Dans « Le Retour du prince », le politiste Vincent Martigny analyse les ressorts qui ont porté au pouvoir des figures nouvelles telles que Donald Trump, Emmanuel Macron, Jair Bolsonaro…
Livre. Qu’y a-t-il de commun entre Donald Trump et Emmanuel Macron, entre Justin Trudeau et Jair Bolsonaro, entre Matteo Salvini et Pedro Sanchez ? Ils sont tous « des météorites de la politique, dont l’ascension a pris de court jusqu’à leur entourage », nous dit Vincent Martigny, dans Le Retour du prince. Et dans leur exercice du pouvoir, ils utilisent aussi les mêmes ficelles.

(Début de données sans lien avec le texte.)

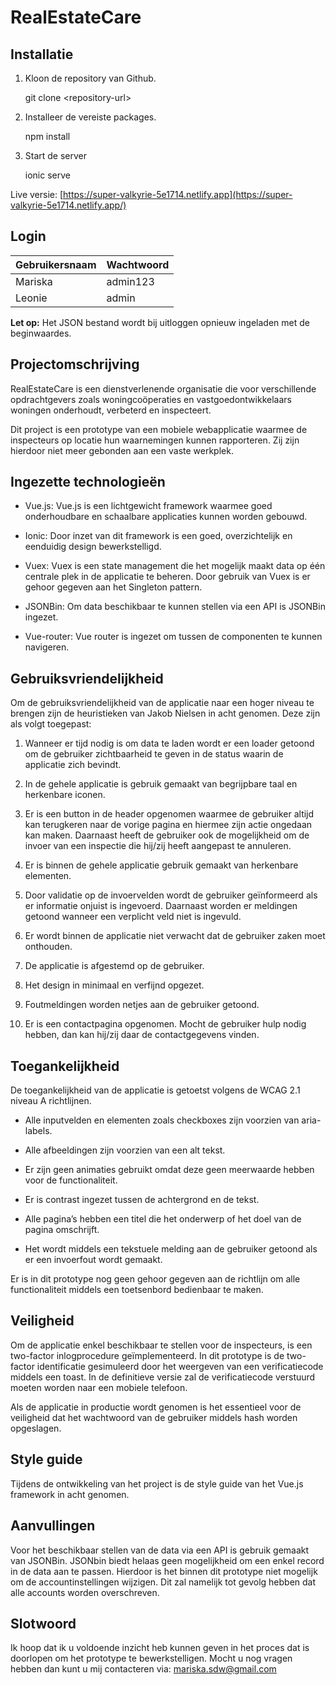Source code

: # RealEstateCare

## Installatie
1. Kloon de repository van Github.

    git clone \<repository-url\>

2. Installeer de vereiste packages.

    npm install

3. Start de server

    ionic serve

Live versie: [https://super-valkyrie-5e1714.netlify.app](https://super-valkyrie-5e1714.netlify.app/)

## Login
|Gebruikersnaam|Wachtwoord  |
|--|--|
|Mariska  |admin123 |
|Leonie|admin

**Let op:** Het JSON bestand wordt bij uitloggen opnieuw ingeladen met de beginwaardes.

## Projectomschrijving
RealEstateCare is een dienstverlenende organisatie die voor verschillende opdrachtgevers zoals woningcoöperaties en vastgoedontwikkelaars woningen onderhoudt, verbeterd en inspecteert.

Dit project is een prototype van een mobiele webapplicatie waarmee de inspecteurs op locatie hun waarnemingen kunnen rapporteren. Zij zijn hierdoor niet meer gebonden aan een vaste werkplek.

## Ingezette technologieën
- Vue.js: Vue.js is een lichtgewicht framework waarmee goed onderhoudbare en schaalbare applicaties kunnen worden gebouwd.

- Ionic: Door inzet van dit framework is een goed, overzichtelijk en eenduidig design bewerkstelligd.

- Vuex: Vuex is een state management die het mogelijk maakt data op één centrale plek in de applicatie te beheren. Door gebruik van Vuex is er gehoor gegeven aan het Singleton pattern.

- JSONBin: Om data beschikbaar te kunnen stellen via een API is JSONBin ingezet.

- Vue-router: Vue router is ingezet om tussen de componenten te kunnen navigeren.

## Gebruiksvriendelijkheid
Om de gebruiksvriendelijkheid van de applicatie naar een hoger niveau te brengen zijn de heuristieken van Jakob Nielsen in acht genomen. Deze zijn als volgt toegepast:

1. Wanneer er tijd nodig is om data te laden wordt er een loader getoond om de gebruiker zichtbaarheid te geven in de status waarin de applicatie zich bevindt.

2. In de gehele applicatie is gebruik gemaakt van begrijpbare taal en herkenbare iconen.

3. Er is een button in de header opgenomen waarmee de gebruiker altijd kan terugkeren naar de vorige pagina en hiermee zijn actie ongedaan kan maken. Daarnaast heeft de gebruiker ook de mogelijkheid om de invoer van een inspectie die hij/zij heeft aangepast te annuleren.

4. Er is binnen de gehele applicatie gebruik gemaakt van herkenbare elementen.

5. Door validatie op de invoervelden wordt de gebruiker geïnformeerd als er informatie onjuist is ingevoerd. Daarnaast worden er meldingen getoond wanneer een verplicht veld niet is ingevuld.

6. Er wordt binnen de applicatie niet verwacht dat de gebruiker zaken moet onthouden.

7. De applicatie is afgestemd op de gebruiker.

8. Het design in minimaal en verfijnd opgezet.

9. Foutmeldingen worden netjes aan de gebruiker getoond.

10. Er is een contactpagina opgenomen. Mocht de gebruiker hulp nodig hebben, dan kan hij/zij daar de contactgegevens vinden.

## Toegankelijkheid
De toegankelijkheid van de applicatie is getoetst volgens de WCAG 2.1 niveau A richtlijnen.

- Alle inputvelden en elementen zoals checkboxes zijn voorzien van aria-labels.

- Alle afbeeldingen zijn voorzien van een alt tekst.

- Er zijn geen animaties gebruikt omdat deze geen meerwaarde hebben voor de functionaliteit.

- Er is contrast ingezet tussen de achtergrond en de tekst.

- Alle pagina’s hebben een titel die het onderwerp of het doel van de pagina omschrijft.

- Het wordt middels een tekstuele melding aan de gebruiker getoond als er een invoerfout wordt gemaakt.

Er is in dit prototype nog geen gehoor gegeven aan de richtlijn om alle functionaliteit middels een toetsenbord bedienbaar te maken.

## Veiligheid
Om de applicatie enkel beschikbaar te stellen voor de inspecteurs, is een two-factor inlogprocedure geïmplementeerd. In dit prototype is de two-factor identificatie gesimuleerd door het weergeven van een verificatiecode middels een toast. In de definitieve versie zal de verificatiecode verstuurd moeten worden naar een mobiele telefoon.

Als de applicatie in productie wordt genomen is het essentieel voor de veiligheid dat het wachtwoord van de gebruiker middels hash worden opgeslagen.

## Style guide
Tijdens de ontwikkeling van het project is de style guide van het Vue.js framework in acht genomen.


## Aanvullingen
Voor het beschikbaar stellen van de data via een API is gebruik gemaakt van JSONBin. JSONbin biedt helaas geen mogelijkheid om een enkel record in de data aan te passen. Hierdoor is het binnen dit prototype niet mogelijk om de accountinstellingen wijzigen. Dit zal namelijk tot gevolg hebben dat alle accounts worden overschreven.

## Slotwoord
Ik hoop dat ik u voldoende inzicht heb kunnen geven in het proces dat is doorlopen om het prototype te bewerkstelligen. Mocht u nog vragen hebben dan kunt u mij contacteren via:
[mariska.sdw@gmail.com](mailto:mariska.sdw@gmail.com)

Qu’ils soient populistes ou pas, ils sont tous des « politiques rock stars ». Loin des idées et des programmes, ces chefs d’Etat ou de gouvernement ont su, d’abord et avant tout, mettre en scène leur trajectoire fulgurante, construire un récit autour de leur parcours et jouer des émotions de leurs concitoyens.
Ce sont les nouveaux princes, qui « gouvernent enfermés dans un tête-à-tête avec l’opinion publique », achevant d’éclipser des contre-pouvoirs et des corps intermédiaires délégitimés, écrit l’auteur dans cet ouvrage qui revisite Machiavel, mais se réfère aussi à House of Cards ou à Shakespeare. Certes, ils existent parce que, partout dans le monde, les électeurs veulent voir se renouveler les visages de la politique. Mais, pour le maître de conférences en science politique à l’Ecole polytechnique, le processus qui a présidé à l’« hypertrophie des dirigeants » est en réalité bien plus complexe.
Il s’explique par des mutations profondes des sociétés contemporaines. Au premier rang desquelles, note l’auteur, leurs « complexification et internationalisation sans précédent ». Dans ce contexte, et alors que les citoyens sont de plus en plus demandeurs d’explications, poursuit-il, il est « plus facile » pour les médias, « de s’intéresser aux faits et gestes des dirigeants plutôt qu’à l’analyse de politiques publiques qu’ils peinent eux aussi à comprendre ».
Symboles anciens
Quant aux hommes et femmes politiques, face à un monde de plus en plus embrouillé, ils préfèrent eux aussi faire diversion. Et déplacent, estime Vincent Martigny, « les frontières du combat politique vers des sujets plus faciles à appréhender par l’opinion » que ceux qui relèvent de la matière économique, comme l’immigration, l’islam ou encore les questions de genre. Finalement, « tout participe à faire triompher le récit de l’agir sur l’agir lui-même », conclut l’auteur. Et, de Washington à Paris, le spectacle du pouvoir a remplacé la pratique du pouvoir.